*** INFORMATION PROVIDED Section Begins ***

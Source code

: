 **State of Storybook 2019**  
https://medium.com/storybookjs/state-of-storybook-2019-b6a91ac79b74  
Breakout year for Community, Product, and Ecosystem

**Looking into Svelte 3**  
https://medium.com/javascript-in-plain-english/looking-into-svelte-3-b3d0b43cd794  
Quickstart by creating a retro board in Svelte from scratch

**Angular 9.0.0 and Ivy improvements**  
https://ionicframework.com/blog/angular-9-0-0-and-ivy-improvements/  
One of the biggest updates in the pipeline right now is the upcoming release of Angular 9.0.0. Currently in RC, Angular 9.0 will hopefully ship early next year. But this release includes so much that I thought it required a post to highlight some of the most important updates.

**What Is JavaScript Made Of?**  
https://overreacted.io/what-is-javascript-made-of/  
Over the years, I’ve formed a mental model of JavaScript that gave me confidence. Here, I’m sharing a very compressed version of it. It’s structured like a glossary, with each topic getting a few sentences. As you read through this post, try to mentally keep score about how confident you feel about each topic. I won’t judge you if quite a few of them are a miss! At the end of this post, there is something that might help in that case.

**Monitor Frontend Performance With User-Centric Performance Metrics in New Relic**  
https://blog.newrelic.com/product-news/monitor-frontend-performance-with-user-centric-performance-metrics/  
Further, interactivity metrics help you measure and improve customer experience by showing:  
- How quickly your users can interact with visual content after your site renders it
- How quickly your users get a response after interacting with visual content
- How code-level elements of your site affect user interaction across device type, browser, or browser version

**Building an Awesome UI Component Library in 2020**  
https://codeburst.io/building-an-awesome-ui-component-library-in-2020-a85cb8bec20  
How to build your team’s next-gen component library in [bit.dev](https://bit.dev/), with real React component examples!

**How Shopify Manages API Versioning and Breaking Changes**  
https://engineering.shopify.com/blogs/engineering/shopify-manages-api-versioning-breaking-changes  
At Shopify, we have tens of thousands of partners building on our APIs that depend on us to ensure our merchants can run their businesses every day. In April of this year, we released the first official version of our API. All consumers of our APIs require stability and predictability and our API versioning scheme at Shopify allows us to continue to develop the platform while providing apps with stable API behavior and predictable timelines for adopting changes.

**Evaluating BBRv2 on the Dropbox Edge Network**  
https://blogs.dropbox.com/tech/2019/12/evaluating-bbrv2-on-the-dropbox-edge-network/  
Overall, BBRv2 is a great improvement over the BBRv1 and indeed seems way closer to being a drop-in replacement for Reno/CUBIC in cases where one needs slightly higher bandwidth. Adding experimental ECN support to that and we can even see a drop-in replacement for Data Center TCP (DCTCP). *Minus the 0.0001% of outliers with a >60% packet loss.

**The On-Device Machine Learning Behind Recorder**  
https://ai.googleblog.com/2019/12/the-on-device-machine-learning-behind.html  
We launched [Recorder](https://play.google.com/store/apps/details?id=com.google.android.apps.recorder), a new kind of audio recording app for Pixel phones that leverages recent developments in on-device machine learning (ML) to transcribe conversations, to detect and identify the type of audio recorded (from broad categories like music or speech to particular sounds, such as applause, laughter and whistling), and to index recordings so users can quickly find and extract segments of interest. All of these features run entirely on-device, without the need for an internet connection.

*** INFORMATION PROVIDED Section Ends ***

WHAT TO PRODUCE: Each record above is to be printed again exactly as written.

THE COMPLETED TASK:
Source code

: **State of Storybook 2019**  
https://medium.com/storybookjs/state-of-storybook-2019-b6a91ac79b74  
Breakout year for Community, Product, and Ecosystem

**Looking into Svelte 3**  
https://medium.com/javascript-in-plain-english/looking-into-svelte-3-b3d0b43cd794  
Quickstart by creating a retro board in Svelte from scratch

**Angular 9.0.0 and Ivy improvements**  
https://ionicframework.com/blog/angular-9-0-0-and-ivy-improvements/  
One of the biggest updates in the pipeline right now is the upcoming release of Angular 9.0.0. Currently in RC, Angular 9.0 will hopefully ship early next year. But this release includes so much that I thought it required a post to highlight some of the most important updates.

**What Is JavaScript Made Of?**  
https://overreacted.io/what-is-javascript-made-of/  
Over the years, I’ve formed a mental model of JavaScript that gave me confidence. Here, I’m sharing a very compressed version of it. It’s structured like a glossary, with each topic getting a few sentences. As you read through this post, try to mentally keep score about how confident you feel about each topic. I won’t judge you if quite a few of them are a miss! At the end of this post, there is something that might help in that case.

**Monitor Frontend Performance With User-Centric Performance Metrics in New Relic**  
https://blog.newrelic.com/product-news/monitor-frontend-performance-with-user-centric-performance-metrics/  
Further, interactivity metrics help you measure and improve customer experience by showing:  
- How quickly your users can interact with visual content after your site renders it
- How quickly your users get a response after interacting with visual content
- How code-level elements of your site affect user interaction across device type, browser, or browser version

**Building an Awesome UI Component Library in 2020**  
https://codeburst.io/building-an-awesome-ui-component-library-in-2020-a85cb8bec20  
How to build your team’s next-gen component library in [bit.dev](https://bit.dev/), with real React component examples!

**How Shopify Manages API Versioning and Breaking Changes**  
https://engineering.shopify.com/blogs/engineering/shopify-manages-api-versioning-breaking-changes  
At Shopify, we have tens of thousands of partners building on our APIs that depend on us to ensure our merchants can run their businesses every day. In April of this year, we released the first official version of our API. All consumers of our APIs require stability and predictability and our API versioning scheme at Shopify allows us to continue to develop the platform while providing apps with stable API behavior and predictable timelines for adopting changes.

**Evaluating BBRv2 on the Dropbox Edge Network**  
https://blogs.dropbox.com/tech/2019/12/evaluating-bbrv2-on-the-dropbox-edge-network/  
Overall, BBRv2 is a great improvement over the BBRv1 and indeed seems way closer to being a drop-in replacement for Reno/CUBIC in cases where one needs slightly higher bandwidth. Adding experimental ECN support to that and we can even see a drop-in replacement for Data Center TCP (DCTCP). *Minus the 0.0001% of outliers with a >60% packet loss.

**The On-Device Machine Learning Behind Recorder**  
https://ai.googleblog.com/2019/12/the-on-device-machine-learning-behind.html  
We launched [Recorder](https://play.google.com/store/apps/details?id=com.google.android.apps.recorder), a new kind of audio recording app for Pixel phones that leverages recent developments in on-device machine learning (ML) to transcribe conversations, to detect and identify the type of audio recorded (from broad categories like music or speech to particular sounds, such as applause, laughter and whistling), and to index recordings so users can quickly find and extract segments of interest. All of these features run entirely on-device, without the need for an internet connection.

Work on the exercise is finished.